Pocket knives made by W.R. Case & Sons are some of the most fun old pocket knives to collect as they have some defining characteristics that make them fairly easy to date. I will share some of these characteristics; mainly blade stamps and shields. Although not exhaustive, this article will provide you with a starting point and some things to look for as you try gather more information on your Case pocket knives. Happy Collecting!
Overall, the newer the Case knife, the easier it is to establish its age. If your knife was made in 1970 or after, you should be able to tell the EXACT YEAR of manufacture. There are a few exceptions to this (see transition knives below).
This article will cover what I believe to be the “Golden Age” of Case knives…the period from 1920 to the late 1970s, when quality was very high and classic handle materials were offered. There are some additional (mostly newer) Case stamps towards the bottom of the page. I also plan on making a pre-1920 page at some point.
Check out a video of the Case Tested harness jack pictured above from my YouTube channel.
The XX trademark goes back to the practice of double tempering the blade steel. In this process, workers would imprint an “X” on a batch of knives during the first furnace session. When undergoing the second run, a second “X” would be added, serving as a clear indicator that the knives had undergone a rigorous dual-testing procedure. After 1940, The “Tested XX” trademark would sometimes show up on blade etches but not on tang stamps.

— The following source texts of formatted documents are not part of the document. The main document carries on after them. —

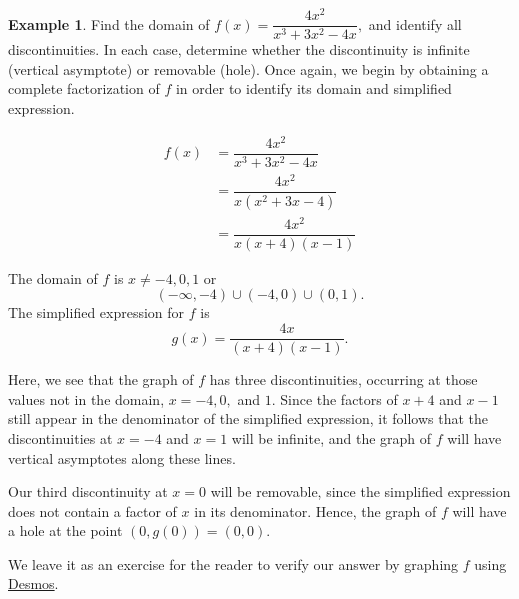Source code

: \documentclass[12pt]{book}
\theoremstyle{definition}
\newtheorem{example}{Example}
\newcommand{\Desmos}{\href{https://www.desmos.com/}{Desmos}}
\begin{document}
\begin{example}
Find the domain of $f(x)=\dfrac{4x^2}{x^3+3x^2-4x},$ and identify all discontinuities.  In each case, determine whether the discontinuity is infinite (vertical asymptote) or removable (hole).
Once again, we begin by obtaining a complete factorization of $f$ in order to identify its domain and simplified expression.
\begin{center}
\begin{multicols}{2}
\begin{equation*}
\begin{split}
f(x) & =\dfrac{4x^2}{x^3+3x^2-4x}\\
& = \dfrac{4x^2}{x(x^2+3x-4)}\\
& = \dfrac{4x^2}{x(x+4)(x-1)}
\end{split}
\end{equation*}

\columnbreak

The domain of $f$ is $x\neq -4,0,1$ or
$$(-\infty,-4)\cup(-4,0)\cup(0,1).$$
The simplified expression for $f$ is
$$g(x)=\dfrac{4x}{(x+4)(x-1)}.$$
\end{multicols}
\end{center}
Here, we see that the graph of $f$ has three discontinuities, occurring at those values not in the domain, $x=-4,0,$ and $1$.  Since the factors of $x+4$ and $x-1$ still appear in the denominator of the simplified expression, it follows that the discontinuities at $x=-4$ and $x=1$ will be infinite, and the graph of $f$ will have vertical asymptotes along these lines.
\par
Our third discontinuity at $x=0$ will be removable, since the simplified expression does not contain a factor of $x$ in its denominator.  Hence, the graph of $f$ will have a hole at the point $(0,g(0))=(0,0)$.
\par
We leave it as an exercise for the reader to verify our answer by graphing $f$ using \Desmos.
\end{example}
\end{document}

Case Tested XX knives are very scarce in excellent condition and are valuable on the collectors market. Green bone, genuine stag and interesting celluloid patterns are some of the more popular handle materials you will find on knives from this era.
1940 – 1964
This stamp is the simplest out of all the case stamps covered today; just a Case XX is visible on the tang. There is a larger range here (20+ years) but different sources reveal that if the back of the tang is missing a pattern number, it was manufactured from 1940 – 1948. A Case XX stamped knife with a pattern number would therefore indicate a knife made between 1948 – 1964.
1965 – 1969
1970 – 1979
Some Case knives are considered transition knives. This occurs when two different dates appear on two different blades. These knives are considered to be relatively scarce and command a bit of a premium on the collectors market.
Other Case Blade Stamps
The blade stamps from 1980 – 89 are often referred to as the “Lightning S” stamp due to the straight line shape of the letter S in both the word ‘Case’ and ‘USA’. Just like the 1970’s system, a dot was taken away each year until one dot remained in 1989. From 1990 to mid 1993, the actual date was stamped on the tang on either side of USA (see 1990 stamp above).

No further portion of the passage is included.